TASK OBJECTIVE - In the records below, repeat exactly the lines between the line holding "docker create -p" and the line holding "example ./main heiheihei.ini", inclusive, and drop the pictures.

START EXTRACTED ENTRIES

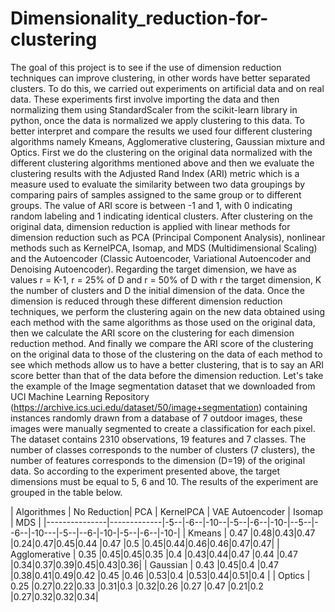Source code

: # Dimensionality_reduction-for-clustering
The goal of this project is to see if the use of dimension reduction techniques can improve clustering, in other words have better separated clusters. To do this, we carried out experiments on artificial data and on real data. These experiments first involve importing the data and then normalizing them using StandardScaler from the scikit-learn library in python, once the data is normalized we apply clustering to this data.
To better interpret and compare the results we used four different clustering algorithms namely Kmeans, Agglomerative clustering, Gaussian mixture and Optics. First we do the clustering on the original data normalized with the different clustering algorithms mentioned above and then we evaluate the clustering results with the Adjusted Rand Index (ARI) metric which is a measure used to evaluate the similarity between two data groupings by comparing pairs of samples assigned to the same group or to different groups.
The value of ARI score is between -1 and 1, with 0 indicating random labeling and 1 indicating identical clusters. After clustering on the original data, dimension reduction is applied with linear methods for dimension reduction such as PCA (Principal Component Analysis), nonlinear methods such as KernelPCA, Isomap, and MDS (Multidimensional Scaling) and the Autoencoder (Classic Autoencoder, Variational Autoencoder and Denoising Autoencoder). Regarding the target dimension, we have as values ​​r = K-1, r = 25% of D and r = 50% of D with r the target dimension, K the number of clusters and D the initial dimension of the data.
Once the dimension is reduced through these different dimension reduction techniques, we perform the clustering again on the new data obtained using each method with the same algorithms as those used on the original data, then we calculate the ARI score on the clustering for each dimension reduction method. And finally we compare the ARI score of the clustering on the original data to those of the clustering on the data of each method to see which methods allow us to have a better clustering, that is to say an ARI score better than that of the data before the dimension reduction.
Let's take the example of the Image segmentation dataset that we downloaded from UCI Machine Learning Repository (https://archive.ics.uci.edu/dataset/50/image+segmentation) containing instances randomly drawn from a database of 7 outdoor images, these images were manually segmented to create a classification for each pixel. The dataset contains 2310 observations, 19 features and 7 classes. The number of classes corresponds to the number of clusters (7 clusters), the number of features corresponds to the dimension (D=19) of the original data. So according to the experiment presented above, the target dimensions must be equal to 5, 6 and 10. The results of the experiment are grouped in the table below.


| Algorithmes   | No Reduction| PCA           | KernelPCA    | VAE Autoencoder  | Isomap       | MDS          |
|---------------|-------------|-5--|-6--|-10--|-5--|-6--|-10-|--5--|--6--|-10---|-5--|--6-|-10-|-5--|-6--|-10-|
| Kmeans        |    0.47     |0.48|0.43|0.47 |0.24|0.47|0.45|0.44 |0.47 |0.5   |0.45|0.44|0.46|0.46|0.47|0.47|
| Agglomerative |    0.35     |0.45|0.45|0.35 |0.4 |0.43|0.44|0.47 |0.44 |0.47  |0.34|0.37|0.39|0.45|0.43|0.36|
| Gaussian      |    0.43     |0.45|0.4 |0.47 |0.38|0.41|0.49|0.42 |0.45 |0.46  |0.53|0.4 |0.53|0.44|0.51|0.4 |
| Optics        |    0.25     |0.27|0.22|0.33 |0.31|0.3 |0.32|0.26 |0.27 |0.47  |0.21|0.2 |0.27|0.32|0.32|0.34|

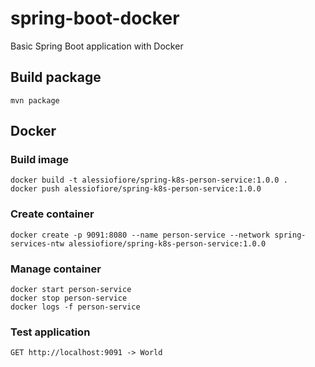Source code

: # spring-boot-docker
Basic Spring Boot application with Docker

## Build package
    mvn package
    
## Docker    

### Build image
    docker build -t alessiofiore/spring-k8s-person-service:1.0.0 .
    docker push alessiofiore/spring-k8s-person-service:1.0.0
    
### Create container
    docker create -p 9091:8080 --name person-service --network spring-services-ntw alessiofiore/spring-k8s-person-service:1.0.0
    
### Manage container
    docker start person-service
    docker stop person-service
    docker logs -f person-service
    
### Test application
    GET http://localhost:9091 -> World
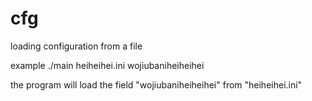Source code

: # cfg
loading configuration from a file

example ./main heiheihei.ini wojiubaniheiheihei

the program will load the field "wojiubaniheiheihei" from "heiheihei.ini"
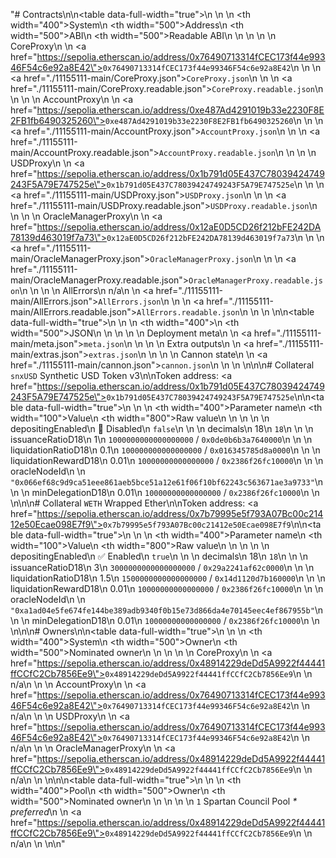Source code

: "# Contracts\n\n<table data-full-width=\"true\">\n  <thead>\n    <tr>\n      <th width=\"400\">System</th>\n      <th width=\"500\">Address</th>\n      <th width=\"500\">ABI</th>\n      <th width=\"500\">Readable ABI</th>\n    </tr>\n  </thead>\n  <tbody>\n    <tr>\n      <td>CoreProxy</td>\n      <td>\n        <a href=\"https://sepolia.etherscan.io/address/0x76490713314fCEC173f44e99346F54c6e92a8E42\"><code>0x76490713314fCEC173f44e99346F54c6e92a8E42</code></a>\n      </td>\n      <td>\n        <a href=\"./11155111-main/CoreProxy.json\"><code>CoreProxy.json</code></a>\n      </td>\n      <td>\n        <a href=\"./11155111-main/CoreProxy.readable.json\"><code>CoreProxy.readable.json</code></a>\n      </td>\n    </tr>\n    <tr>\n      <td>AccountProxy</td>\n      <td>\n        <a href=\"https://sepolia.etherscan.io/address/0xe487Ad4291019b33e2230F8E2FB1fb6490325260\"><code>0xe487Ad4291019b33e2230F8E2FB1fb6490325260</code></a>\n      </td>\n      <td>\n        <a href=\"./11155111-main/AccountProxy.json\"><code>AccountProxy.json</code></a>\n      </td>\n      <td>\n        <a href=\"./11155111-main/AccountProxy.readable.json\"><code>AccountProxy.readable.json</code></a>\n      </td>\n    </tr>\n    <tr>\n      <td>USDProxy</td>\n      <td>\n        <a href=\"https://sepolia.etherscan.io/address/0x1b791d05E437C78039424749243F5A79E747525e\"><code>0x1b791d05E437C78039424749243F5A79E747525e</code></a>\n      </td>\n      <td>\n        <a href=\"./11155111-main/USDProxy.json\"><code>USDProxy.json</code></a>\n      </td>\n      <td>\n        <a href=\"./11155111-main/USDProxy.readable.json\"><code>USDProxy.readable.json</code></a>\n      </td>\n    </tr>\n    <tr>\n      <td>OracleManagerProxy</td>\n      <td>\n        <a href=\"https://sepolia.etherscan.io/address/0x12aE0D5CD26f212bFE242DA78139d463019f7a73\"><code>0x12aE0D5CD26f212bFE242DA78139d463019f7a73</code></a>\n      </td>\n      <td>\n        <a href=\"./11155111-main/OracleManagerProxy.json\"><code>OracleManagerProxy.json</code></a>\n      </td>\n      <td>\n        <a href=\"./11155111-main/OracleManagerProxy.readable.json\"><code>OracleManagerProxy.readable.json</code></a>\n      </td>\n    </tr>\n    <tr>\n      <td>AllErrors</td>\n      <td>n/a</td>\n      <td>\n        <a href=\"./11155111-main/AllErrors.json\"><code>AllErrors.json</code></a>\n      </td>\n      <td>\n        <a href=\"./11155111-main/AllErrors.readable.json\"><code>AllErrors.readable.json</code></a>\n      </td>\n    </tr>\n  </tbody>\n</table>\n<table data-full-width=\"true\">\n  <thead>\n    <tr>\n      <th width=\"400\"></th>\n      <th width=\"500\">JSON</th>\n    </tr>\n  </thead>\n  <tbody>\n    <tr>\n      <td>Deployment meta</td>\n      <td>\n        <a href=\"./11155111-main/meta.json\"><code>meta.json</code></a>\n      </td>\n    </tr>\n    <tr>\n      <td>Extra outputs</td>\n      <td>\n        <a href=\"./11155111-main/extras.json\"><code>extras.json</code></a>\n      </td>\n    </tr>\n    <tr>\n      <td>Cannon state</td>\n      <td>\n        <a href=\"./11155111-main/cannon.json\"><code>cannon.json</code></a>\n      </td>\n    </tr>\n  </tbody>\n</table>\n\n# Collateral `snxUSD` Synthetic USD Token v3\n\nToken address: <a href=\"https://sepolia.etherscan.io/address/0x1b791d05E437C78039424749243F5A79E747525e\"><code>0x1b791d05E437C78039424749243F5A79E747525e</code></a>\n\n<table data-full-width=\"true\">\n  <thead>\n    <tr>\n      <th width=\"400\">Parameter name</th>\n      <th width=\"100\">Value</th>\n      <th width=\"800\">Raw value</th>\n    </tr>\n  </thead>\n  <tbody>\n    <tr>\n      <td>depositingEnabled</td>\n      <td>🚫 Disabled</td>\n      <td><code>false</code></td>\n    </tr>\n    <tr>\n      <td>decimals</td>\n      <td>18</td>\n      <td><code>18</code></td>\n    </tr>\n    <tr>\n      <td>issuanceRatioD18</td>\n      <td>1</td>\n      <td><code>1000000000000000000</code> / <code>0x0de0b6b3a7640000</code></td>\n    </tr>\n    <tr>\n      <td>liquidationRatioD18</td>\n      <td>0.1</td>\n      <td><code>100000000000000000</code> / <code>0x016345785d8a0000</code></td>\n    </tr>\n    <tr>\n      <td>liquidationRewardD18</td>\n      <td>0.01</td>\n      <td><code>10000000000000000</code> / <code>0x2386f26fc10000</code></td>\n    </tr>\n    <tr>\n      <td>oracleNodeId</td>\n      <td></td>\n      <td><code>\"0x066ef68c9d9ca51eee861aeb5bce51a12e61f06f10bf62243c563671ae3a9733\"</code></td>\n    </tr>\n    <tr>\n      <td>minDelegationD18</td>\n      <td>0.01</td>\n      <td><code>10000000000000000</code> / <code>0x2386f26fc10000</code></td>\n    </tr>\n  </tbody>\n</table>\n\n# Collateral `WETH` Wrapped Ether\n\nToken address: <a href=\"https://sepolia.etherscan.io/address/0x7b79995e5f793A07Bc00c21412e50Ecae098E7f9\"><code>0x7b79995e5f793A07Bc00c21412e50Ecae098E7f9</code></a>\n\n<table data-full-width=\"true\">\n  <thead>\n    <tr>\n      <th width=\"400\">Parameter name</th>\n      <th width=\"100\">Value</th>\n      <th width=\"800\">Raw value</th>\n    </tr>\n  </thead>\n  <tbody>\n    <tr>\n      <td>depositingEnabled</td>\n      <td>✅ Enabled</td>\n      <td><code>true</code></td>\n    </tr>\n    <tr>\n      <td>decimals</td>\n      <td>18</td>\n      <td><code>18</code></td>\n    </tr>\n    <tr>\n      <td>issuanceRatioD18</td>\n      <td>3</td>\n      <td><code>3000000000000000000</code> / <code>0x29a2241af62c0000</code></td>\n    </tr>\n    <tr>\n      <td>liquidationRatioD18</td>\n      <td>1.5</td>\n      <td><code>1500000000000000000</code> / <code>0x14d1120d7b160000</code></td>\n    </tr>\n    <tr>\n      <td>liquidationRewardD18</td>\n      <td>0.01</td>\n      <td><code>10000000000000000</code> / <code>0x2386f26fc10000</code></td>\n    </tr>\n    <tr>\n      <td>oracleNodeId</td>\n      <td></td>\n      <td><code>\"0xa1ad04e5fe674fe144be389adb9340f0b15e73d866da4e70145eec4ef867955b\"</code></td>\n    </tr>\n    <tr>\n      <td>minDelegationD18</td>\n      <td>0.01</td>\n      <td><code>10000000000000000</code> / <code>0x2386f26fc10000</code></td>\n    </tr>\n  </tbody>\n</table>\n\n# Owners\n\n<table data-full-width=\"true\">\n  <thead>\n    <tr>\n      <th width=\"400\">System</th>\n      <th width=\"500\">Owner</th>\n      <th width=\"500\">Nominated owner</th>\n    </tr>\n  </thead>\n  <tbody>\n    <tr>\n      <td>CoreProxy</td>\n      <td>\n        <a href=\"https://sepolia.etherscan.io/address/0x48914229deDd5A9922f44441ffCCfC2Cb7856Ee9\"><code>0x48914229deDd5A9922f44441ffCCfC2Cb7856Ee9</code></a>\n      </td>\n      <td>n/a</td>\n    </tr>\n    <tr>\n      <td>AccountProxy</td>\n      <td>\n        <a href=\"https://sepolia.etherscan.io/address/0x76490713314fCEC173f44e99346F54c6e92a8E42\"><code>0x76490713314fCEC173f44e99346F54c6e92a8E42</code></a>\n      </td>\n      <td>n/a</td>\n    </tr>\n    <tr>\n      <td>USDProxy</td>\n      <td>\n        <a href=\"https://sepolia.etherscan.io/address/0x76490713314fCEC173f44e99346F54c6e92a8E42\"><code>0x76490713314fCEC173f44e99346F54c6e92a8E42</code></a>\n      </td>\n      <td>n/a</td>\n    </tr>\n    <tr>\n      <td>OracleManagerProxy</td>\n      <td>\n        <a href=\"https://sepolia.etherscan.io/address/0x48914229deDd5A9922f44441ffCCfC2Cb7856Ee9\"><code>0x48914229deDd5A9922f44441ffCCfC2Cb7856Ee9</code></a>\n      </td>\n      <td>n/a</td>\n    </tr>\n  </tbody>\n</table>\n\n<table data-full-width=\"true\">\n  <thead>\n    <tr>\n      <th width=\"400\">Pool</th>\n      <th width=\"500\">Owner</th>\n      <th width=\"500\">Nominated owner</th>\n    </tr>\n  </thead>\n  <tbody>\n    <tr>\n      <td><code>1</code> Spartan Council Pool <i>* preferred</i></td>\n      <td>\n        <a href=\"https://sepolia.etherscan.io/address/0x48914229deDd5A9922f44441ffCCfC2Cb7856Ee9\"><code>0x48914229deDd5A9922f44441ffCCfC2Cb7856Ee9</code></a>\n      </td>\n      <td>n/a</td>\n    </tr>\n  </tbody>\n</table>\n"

END EXTRACTED ENTRIES

TASK ANSWER -
    docker create -p 9091:8080 --name person-service --network spring-services-ntw alessiofiore/spring-k8s-person-service:1.0.0
    
### Manage container
    docker start person-service
    docker stop person-service
    docker logs -f person-service
    
### Test application
    GET http://localhost:9091 -> World
Source code

: # cfg
loading configuration from a file

example ./main heiheihei.ini wojiubaniheiheihei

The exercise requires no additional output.